A sore throat is a common symptom for a host of childhood and adult diseases. Allergies, bacterial infections and viral diseases all have this common symptom. But how can a parent tell the difference, and how can they know when it is far more serious than it appears? The quick fix is to just bundle the kid into the car and take them to their doctor or an immediate care facility. But, a little knowledge could go a long way to you being able to understand what your child is going through, and how best to make them feel better before you can get them to a doctor.
Common throat pain will go away on its own, and you could give them some simple cough medicine and cold drinks to help them feel better, but what if it does not seem to help? The first thing to do is to take a look at their throat. If it just looks red, and you do not see anything out of the ordinary, then it may just be a sore throat, especially if they have or are just getting over a cold. But, if their throat has white spots on it, or if their tonsils look swollen, then it could be far worse.
Tonsilitis, a common childhood ailment, has the following symptoms that you should be aware of:
Fever: Usually 99 and up.
Tonsils: Tonsils appear red and swollen at the back of the child’s throat.

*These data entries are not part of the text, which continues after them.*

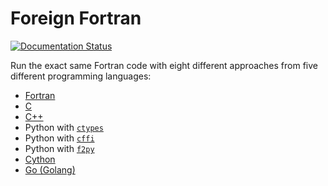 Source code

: # Foreign Fortran

[![Documentation Status](https://readthedocs.org/projects/foreign-fortran/badge/?version=latest)](https://foreign-fortran.readthedocs.io)

Run the exact same Fortran code with eight different approaches
from five different programming languages:

- [Fortran][1]
- [C][2]
- [C++][8]
- Python with [`ctypes`][3]
- Python with [`cffi`][4]
- Python with [`f2py`][5]
- [Cython][6]
- [Go (Golang)][7]

[1]: https://foreign-fortran.readthedocs.io/en/latest/fortran.html
[2]: https://foreign-fortran.readthedocs.io/en/latest/c.html
[3]: https://foreign-fortran.readthedocs.io/en/latest/python/ctypes.html
[4]: python/README.md#cffi
[5]: f2py/README.md
[6]: cython/README.md
[7]: https://foreign-fortran.readthedocs.io/en/latest/golang.html
[8]: https://foreign-fortran.readthedocs.io/en/latest/cpp.html
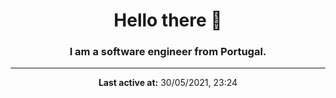 <h1 align='center'>Hello there 👋</h1>
<h3 align='center'>I am a software engineer from Portugal.</h3>

---
<p align='center'><strong>Last active at:</strong> 30/05/2021, 23:24</p>

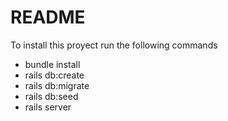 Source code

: # README

To install this proyect run the following commands

  * bundle install
  * rails db:create
  * rails db:migrate
  * rails db:seed
  * rails server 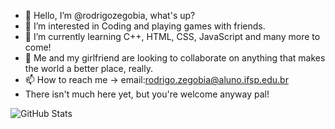 - 👋 Hello, I’m @rodrigozegobia, what's up?
- 👀 I’m interested in Coding and playing games with friends.
- 🌱 I’m currently learning C++, HTML, CSS, JavaScript and many more to come!
- 💞️ Me and my girlfriend are looking to collaborate on anything that makes the world a better place, really.
- 📫 How to reach me -> email:rodrigo.zegobia@aluno.ifsp.edu.br
- There isn't much here yet, but you're welcome anyway pal!

![GitHub Stats](https://github-readme-stats.vercel.app/api?username=rodrigozegobia&theme=radical)
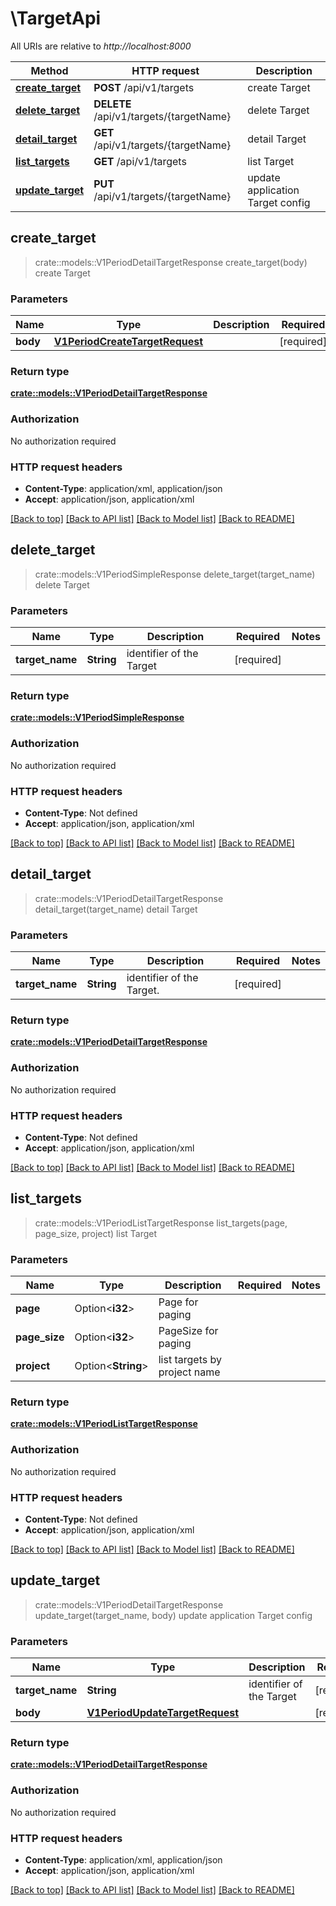 # \TargetApi

All URIs are relative to *http://localhost:8000*

Method | HTTP request | Description
------------- | ------------- | -------------
[**create_target**](TargetApi.md#create_target) | **POST** /api/v1/targets | create Target
[**delete_target**](TargetApi.md#delete_target) | **DELETE** /api/v1/targets/{targetName} | delete Target
[**detail_target**](TargetApi.md#detail_target) | **GET** /api/v1/targets/{targetName} | detail Target
[**list_targets**](TargetApi.md#list_targets) | **GET** /api/v1/targets | list Target
[**update_target**](TargetApi.md#update_target) | **PUT** /api/v1/targets/{targetName} | update application Target config



## create_target

> crate::models::V1PeriodDetailTargetResponse create_target(body)
create Target

### Parameters


Name | Type | Description  | Required | Notes
------------- | ------------- | ------------- | ------------- | -------------
**body** | [**V1PeriodCreateTargetRequest**](V1PeriodCreateTargetRequest.md) |  | [required] |

### Return type

[**crate::models::V1PeriodDetailTargetResponse**](v1.DetailTargetResponse.md)

### Authorization

No authorization required

### HTTP request headers

- **Content-Type**: application/xml, application/json
- **Accept**: application/json, application/xml

[[Back to top]](#) [[Back to API list]](../README.md#documentation-for-api-endpoints) [[Back to Model list]](../README.md#documentation-for-models) [[Back to README]](../README.md)


## delete_target

> crate::models::V1PeriodSimpleResponse delete_target(target_name)
delete Target

### Parameters


Name | Type | Description  | Required | Notes
------------- | ------------- | ------------- | ------------- | -------------
**target_name** | **String** | identifier of the Target | [required] |

### Return type

[**crate::models::V1PeriodSimpleResponse**](v1.SimpleResponse.md)

### Authorization

No authorization required

### HTTP request headers

- **Content-Type**: Not defined
- **Accept**: application/json, application/xml

[[Back to top]](#) [[Back to API list]](../README.md#documentation-for-api-endpoints) [[Back to Model list]](../README.md#documentation-for-models) [[Back to README]](../README.md)


## detail_target

> crate::models::V1PeriodDetailTargetResponse detail_target(target_name)
detail Target

### Parameters


Name | Type | Description  | Required | Notes
------------- | ------------- | ------------- | ------------- | -------------
**target_name** | **String** | identifier of the Target. | [required] |

### Return type

[**crate::models::V1PeriodDetailTargetResponse**](v1.DetailTargetResponse.md)

### Authorization

No authorization required

### HTTP request headers

- **Content-Type**: Not defined
- **Accept**: application/json, application/xml

[[Back to top]](#) [[Back to API list]](../README.md#documentation-for-api-endpoints) [[Back to Model list]](../README.md#documentation-for-models) [[Back to README]](../README.md)


## list_targets

> crate::models::V1PeriodListTargetResponse list_targets(page, page_size, project)
list Target

### Parameters


Name | Type | Description  | Required | Notes
------------- | ------------- | ------------- | ------------- | -------------
**page** | Option<**i32**> | Page for paging |  |
**page_size** | Option<**i32**> | PageSize for paging |  |
**project** | Option<**String**> | list targets by project name |  |

### Return type

[**crate::models::V1PeriodListTargetResponse**](v1.ListTargetResponse.md)

### Authorization

No authorization required

### HTTP request headers

- **Content-Type**: Not defined
- **Accept**: application/json, application/xml

[[Back to top]](#) [[Back to API list]](../README.md#documentation-for-api-endpoints) [[Back to Model list]](../README.md#documentation-for-models) [[Back to README]](../README.md)


## update_target

> crate::models::V1PeriodDetailTargetResponse update_target(target_name, body)
update application Target config

### Parameters


Name | Type | Description  | Required | Notes
------------- | ------------- | ------------- | ------------- | -------------
**target_name** | **String** | identifier of the Target | [required] |
**body** | [**V1PeriodUpdateTargetRequest**](V1PeriodUpdateTargetRequest.md) |  | [required] |

### Return type

[**crate::models::V1PeriodDetailTargetResponse**](v1.DetailTargetResponse.md)

### Authorization

No authorization required

### HTTP request headers

- **Content-Type**: application/xml, application/json
- **Accept**: application/json, application/xml

[[Back to top]](#) [[Back to API list]](../README.md#documentation-for-api-endpoints) [[Back to Model list]](../README.md#documentation-for-models) [[Back to README]](../README.md)

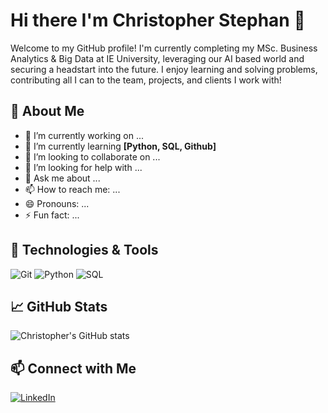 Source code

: # Hi there I'm Christopher Stephan 👋

Welcome to my GitHub profile! I'm currently completing my MSc. Business Analytics & Big Data at IE University, leveraging our AI based world and securing a headstart into the future. I enjoy learning and solving problems, contributing all I can to the team, projects, and clients I work with!

## 🚀 About Me

- 🔭 I’m currently working on ...
- 🌱 I’m currently learning **[Python, SQL, Github]**
- 👯 I’m looking to collaborate on ...
- 🤔 I’m looking for help with ...
- 💬 Ask me about ...
- 📫 How to reach me: ...
- 😄 Pronouns: ...
- ⚡ Fun fact: ...

## 🔧 Technologies & Tools

![Git](https://img.shields.io/badge/-Git-F05032?style=flat&logo=Git&logoColor=white)
![Python](https://img.shields.io/badge/-Python-3776AB?style=flat&logo=Python&logoColor=white)
![SQL](https://img.shields.io/badge/-SQL-4479A1?style=flat&logo=sql&logoColor=white)

## 📈 GitHub Stats

![Christopher's GitHub stats](https://github-readme-stats.vercel.app/api?username=yourusername&show_icons=true&theme=radical)

## 📫 Connect with Me
[![LinkedIn](https://img.shields.io/badge/-LinkedIn-0077B5?style=flat&logo=LinkedIn&logoColor=white)](https://linkedin.com/in/christopherstephan)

Throat pain: The child will have trouble swallowing because of the enlarged tonsils.
If this is the case, take your child to their doctor as soon as possible. The only treatment for this condition is surgery to remove the tonsils. They may remove the adenoids as well, especially if they show any signs of the infection that caused the tonsilitis. Treatment afterwards is usually antibiotics, followed by lots and lots of ice cream.
Another common illness that has severe throat pain as part of its symptoms is the ailment known as strep throat. Signs of strep throat may include any of the following:
Fever: The fever is usually 101 or higher than that and accompanied by a cold or flu, usually 101 or higher.
Tonsils: The tonsils are red, just like with tonsilitis but with white sacs of pus on them.
Lymph nodes: The lymph nodes on the neck, just under the jawbones will be swollen and tender to the touch.
Rash: Some children develop a small rash around their throat and chest that is rough to the touch, like sandpaper.
Headache: A headache will usually appear around the same time as the fever, and may be a sign that the infection is worsening.
Abdominal Pain, Nausea and Vomiting: some of the sacs on the tonsils may have burst and leaked into the throat, causing nausea. Most viral infections will cause abdominal pain and vomiting as part of their symptoms as well.
Mononucleosis is another common infection that has throat pain as a symptom. Most often seen in children older than 12, and in young adults, mono also has the following symptoms to watch out for:
Enlarged lymph nodes in the neck, armpits and groin areas
Malaise and fatigue: a general feeling of illness and being tired all the time.
Loss of appetite
Nausea and abdominal pain
Any time a child complains of a sore throat, with a fever or without, they should be seen by a doctor as soon as possible. You can never be too careful with childhood illness.